Now no one in my family will believe this, but I actually wanted to do yardwork this weekend. I got my opportunity as James and Kim needed some help. They decided it would be good to go get some flowers, shrubs, trees, etc to plant out in the front yard. Aren't new homeowners so cute? And about as smart as those fools who think we've landed on the moon, but that's a whole nother story.

I had warned James earlier in the week that it wouldn't be likely to go to a nursery, but the plants, go get tools, get things in order, dig a bunch of holes, plant stuff, spread straw, etc, all in one day. He said he understood. The first day we managed to buy most of the stuff, but not all. He seemed a little frustrated. So then, he 'understood' much in the same way a virgin teenager 'understands' you can get laid if you say those '3 words'. Neither really 'understands' until he actually tries it (and boy can you then gain some 'understanding'!).

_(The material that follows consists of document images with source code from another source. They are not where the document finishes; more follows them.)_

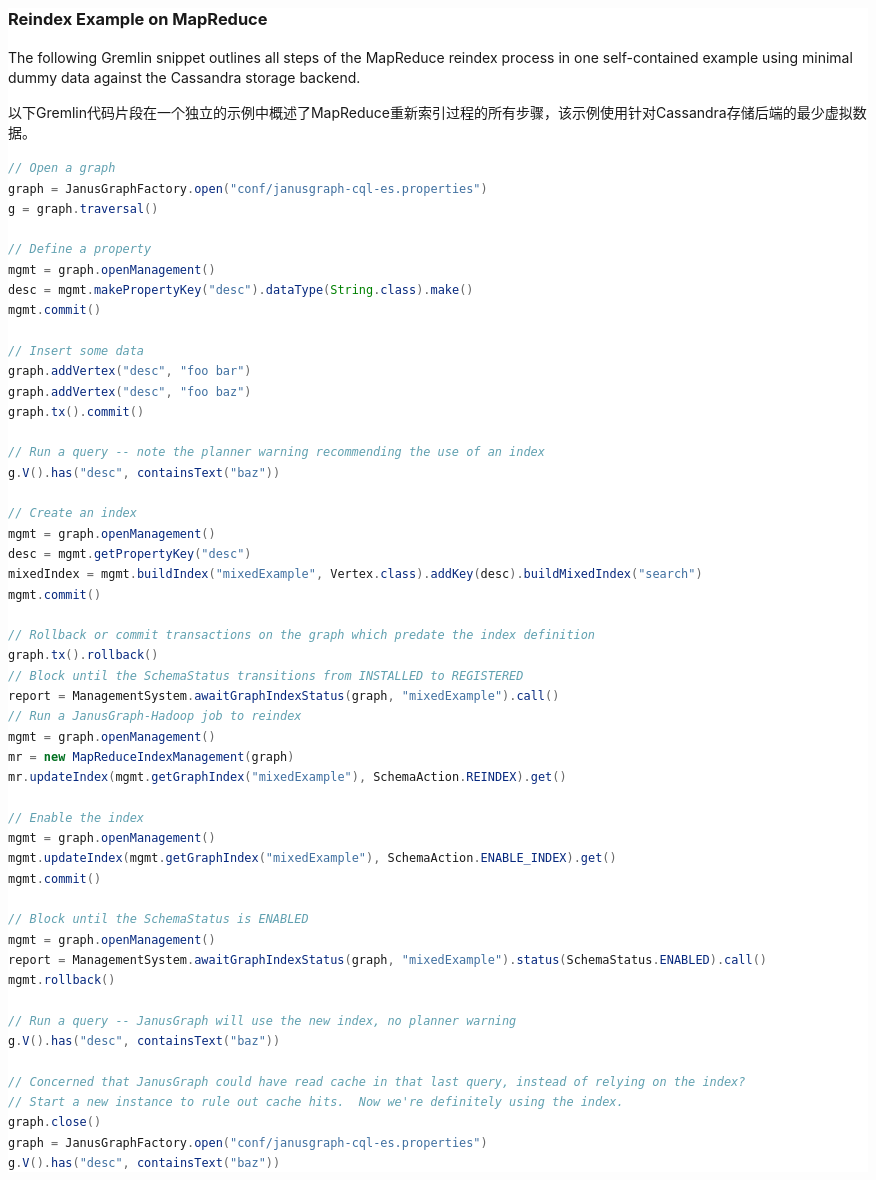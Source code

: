 ### Reindex Example on MapReduce
The following Gremlin snippet outlines all steps of the MapReduce reindex process in one self-contained example using minimal dummy data against the Cassandra storage backend.

以下Gremlin代码片段在一个独立的示例中概述了MapReduce重新索引过程的所有步骤，该示例使用针对Cassandra存储后端的最少虚拟数据。
```java
// Open a graph
graph = JanusGraphFactory.open("conf/janusgraph-cql-es.properties")
g = graph.traversal()
    
// Define a property
mgmt = graph.openManagement()
desc = mgmt.makePropertyKey("desc").dataType(String.class).make()
mgmt.commit()
    
// Insert some data
graph.addVertex("desc", "foo bar")
graph.addVertex("desc", "foo baz")
graph.tx().commit()
    
// Run a query -- note the planner warning recommending the use of an index
g.V().has("desc", containsText("baz"))
    
// Create an index
mgmt = graph.openManagement()
desc = mgmt.getPropertyKey("desc")
mixedIndex = mgmt.buildIndex("mixedExample", Vertex.class).addKey(desc).buildMixedIndex("search")
mgmt.commit()
    
// Rollback or commit transactions on the graph which predate the index definition
graph.tx().rollback()
// Block until the SchemaStatus transitions from INSTALLED to REGISTERED
report = ManagementSystem.awaitGraphIndexStatus(graph, "mixedExample").call()
// Run a JanusGraph-Hadoop job to reindex
mgmt = graph.openManagement()
mr = new MapReduceIndexManagement(graph)
mr.updateIndex(mgmt.getGraphIndex("mixedExample"), SchemaAction.REINDEX).get()
    
// Enable the index
mgmt = graph.openManagement()
mgmt.updateIndex(mgmt.getGraphIndex("mixedExample"), SchemaAction.ENABLE_INDEX).get()
mgmt.commit()
    
// Block until the SchemaStatus is ENABLED
mgmt = graph.openManagement()
report = ManagementSystem.awaitGraphIndexStatus(graph, "mixedExample").status(SchemaStatus.ENABLED).call()
mgmt.rollback()
    
// Run a query -- JanusGraph will use the new index, no planner warning
g.V().has("desc", containsText("baz"))
    
// Concerned that JanusGraph could have read cache in that last query, instead of relying on the index?
// Start a new instance to rule out cache hits.  Now we're definitely using the index.
graph.close()
graph = JanusGraphFactory.open("conf/janusgraph-cql-es.properties")
g.V().has("desc", containsText("baz"))
```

Day Two started w/ a bang. Literally - they got a flat tire on shopping trip for more yard supplies. This part of North Carolina doesn't actually have soil, it's completely composed of clay (or more technically - crap). But let's talk about trees. Somehow we decided they should get a decent size tree - a fine white dogwood. Ok. We should've realized there could potentially be problems when we couldn't pick it up ourselves. We did manage to roll it around though so fine. After getting it down their hill (open in Winter as world's steepest ski slope) we dug a hole. We just kept digging. Then there was more digging. Actually, digging seemed to consume a great deal of time and effort. Finally we decided to take a break and check to see if the hole was deep enough. If you refer to my 'stupid' email you'll quickly realize I could've won a Nobel Prize for that in comparison to this.

We put the tree in the hole. Fine, but the hole wasn't deep enough. Ok, just take it out (and dig some more of course). Here is where we nicknamed the tree 'Claire'. Sure a dogwood appears to be skinny, but this one was "... definitely pushing maximum density." To make a long story short I can tell you that my back is so bent I can no longer hear because my knees are still right next to my ears (but at least I'll be able to check for hemorrhoids easier).

James does have some nice neighbors though. Friendly. And funny too apparently, because there sure was a lot of laughing (and yes, I did remember to put my pants on - after 3 times, even I learn something). Amazingly most of his neighbors actually live on flatland so they just don't understand.

The end result of this little weekend fun is that I will certainly be looking for a wife of the 'future'. Specifically the Jetson’s future, wherein there is no yard.